What to produce:
This exercise calls for copying every line below that holds the word "fulfillments".

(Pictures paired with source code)
________

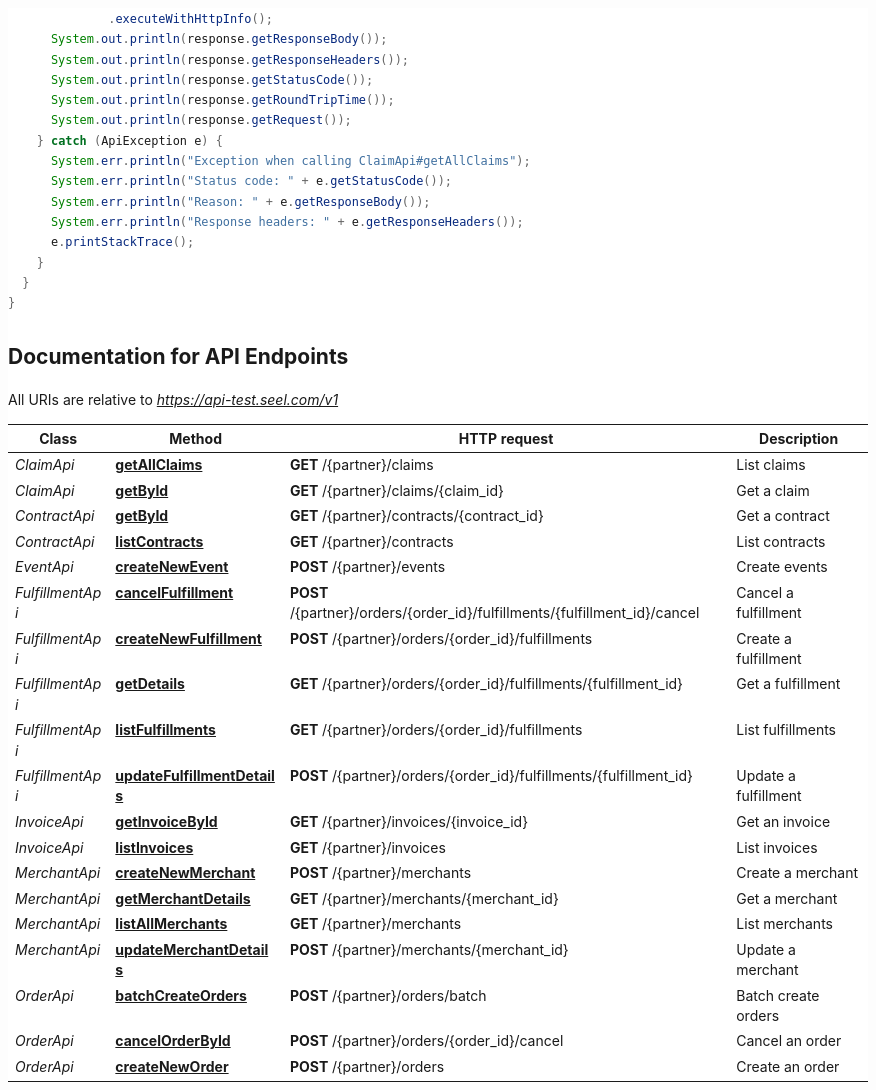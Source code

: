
 ```java
              .executeWithHttpInfo();
      System.out.println(response.getResponseBody());
      System.out.println(response.getResponseHeaders());
      System.out.println(response.getStatusCode());
      System.out.println(response.getRoundTripTime());
      System.out.println(response.getRequest());
    } catch (ApiException e) {
      System.err.println("Exception when calling ClaimApi#getAllClaims");
      System.err.println("Status code: " + e.getStatusCode());
      System.err.println("Reason: " + e.getResponseBody());
      System.err.println("Response headers: " + e.getResponseHeaders());
      e.printStackTrace();
    }
  }
}

```

## Documentation for API Endpoints

All URIs are relative to *https://api-test.seel.com/v1*

Class | Method | HTTP request | Description
------------ | ------------- | ------------- | -------------
*ClaimApi* | [**getAllClaims**](docs/ClaimApi.md#getAllClaims) | **GET** /{partner}/claims | List claims
*ClaimApi* | [**getById**](docs/ClaimApi.md#getById) | **GET** /{partner}/claims/{claim_id} | Get a claim
*ContractApi* | [**getById**](docs/ContractApi.md#getById) | **GET** /{partner}/contracts/{contract_id} | Get a contract
*ContractApi* | [**listContracts**](docs/ContractApi.md#listContracts) | **GET** /{partner}/contracts | List contracts
*EventApi* | [**createNewEvent**](docs/EventApi.md#createNewEvent) | **POST** /{partner}/events | Create events
*FulfillmentApi* | [**cancelFulfillment**](docs/FulfillmentApi.md#cancelFulfillment) | **POST** /{partner}/orders/{order_id}/fulfillments/{fulfillment_id}/cancel | Cancel a fulfillment
*FulfillmentApi* | [**createNewFulfillment**](docs/FulfillmentApi.md#createNewFulfillment) | **POST** /{partner}/orders/{order_id}/fulfillments | Create a fulfillment
*FulfillmentApi* | [**getDetails**](docs/FulfillmentApi.md#getDetails) | **GET** /{partner}/orders/{order_id}/fulfillments/{fulfillment_id} | Get a fulfillment
*FulfillmentApi* | [**listFulfillments**](docs/FulfillmentApi.md#listFulfillments) | **GET** /{partner}/orders/{order_id}/fulfillments | List fulfillments
*FulfillmentApi* | [**updateFulfillmentDetails**](docs/FulfillmentApi.md#updateFulfillmentDetails) | **POST** /{partner}/orders/{order_id}/fulfillments/{fulfillment_id} | Update a fulfillment
*InvoiceApi* | [**getInvoiceById**](docs/InvoiceApi.md#getInvoiceById) | **GET** /{partner}/invoices/{invoice_id} | Get an invoice
*InvoiceApi* | [**listInvoices**](docs/InvoiceApi.md#listInvoices) | **GET** /{partner}/invoices | List invoices
*MerchantApi* | [**createNewMerchant**](docs/MerchantApi.md#createNewMerchant) | **POST** /{partner}/merchants | Create a merchant
*MerchantApi* | [**getMerchantDetails**](docs/MerchantApi.md#getMerchantDetails) | **GET** /{partner}/merchants/{merchant_id} | Get a merchant
*MerchantApi* | [**listAllMerchants**](docs/MerchantApi.md#listAllMerchants) | **GET** /{partner}/merchants | List merchants
*MerchantApi* | [**updateMerchantDetails**](docs/MerchantApi.md#updateMerchantDetails) | **POST** /{partner}/merchants/{merchant_id} | Update a merchant
*OrderApi* | [**batchCreateOrders**](docs/OrderApi.md#batchCreateOrders) | **POST** /{partner}/orders/batch | Batch create orders
*OrderApi* | [**cancelOrderById**](docs/OrderApi.md#cancelOrderById) | **POST** /{partner}/orders/{order_id}/cancel | Cancel an order
*OrderApi* | [**createNewOrder**](docs/OrderApi.md#createNewOrder) | **POST** /{partner}/orders | Create an order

________

Expected answer:
*FulfillmentApi* | [**cancelFulfillment**](docs/FulfillmentApi.md#cancelFulfillment) | **POST** /{partner}/orders/{order_id}/fulfillments/{fulfillment_id}/cancel | Cancel a fulfillment
*FulfillmentApi* | [**createNewFulfillment**](docs/FulfillmentApi.md#createNewFulfillment) | **POST** /{partner}/orders/{order_id}/fulfillments | Create a fulfillment
*FulfillmentApi* | [**getDetails**](docs/FulfillmentApi.md#getDetails) | **GET** /{partner}/orders/{order_id}/fulfillments/{fulfillment_id} | Get a fulfillment
*FulfillmentApi* | [**listFulfillments**](docs/FulfillmentApi.md#listFulfillments) | **GET** /{partner}/orders/{order_id}/fulfillments | List fulfillments
*FulfillmentApi* | [**updateFulfillmentDetails**](docs/FulfillmentApi.md#updateFulfillmentDetails) | **POST** /{partner}/orders/{order_id}/fulfillments/{fulfillment_id} | Update a fulfillment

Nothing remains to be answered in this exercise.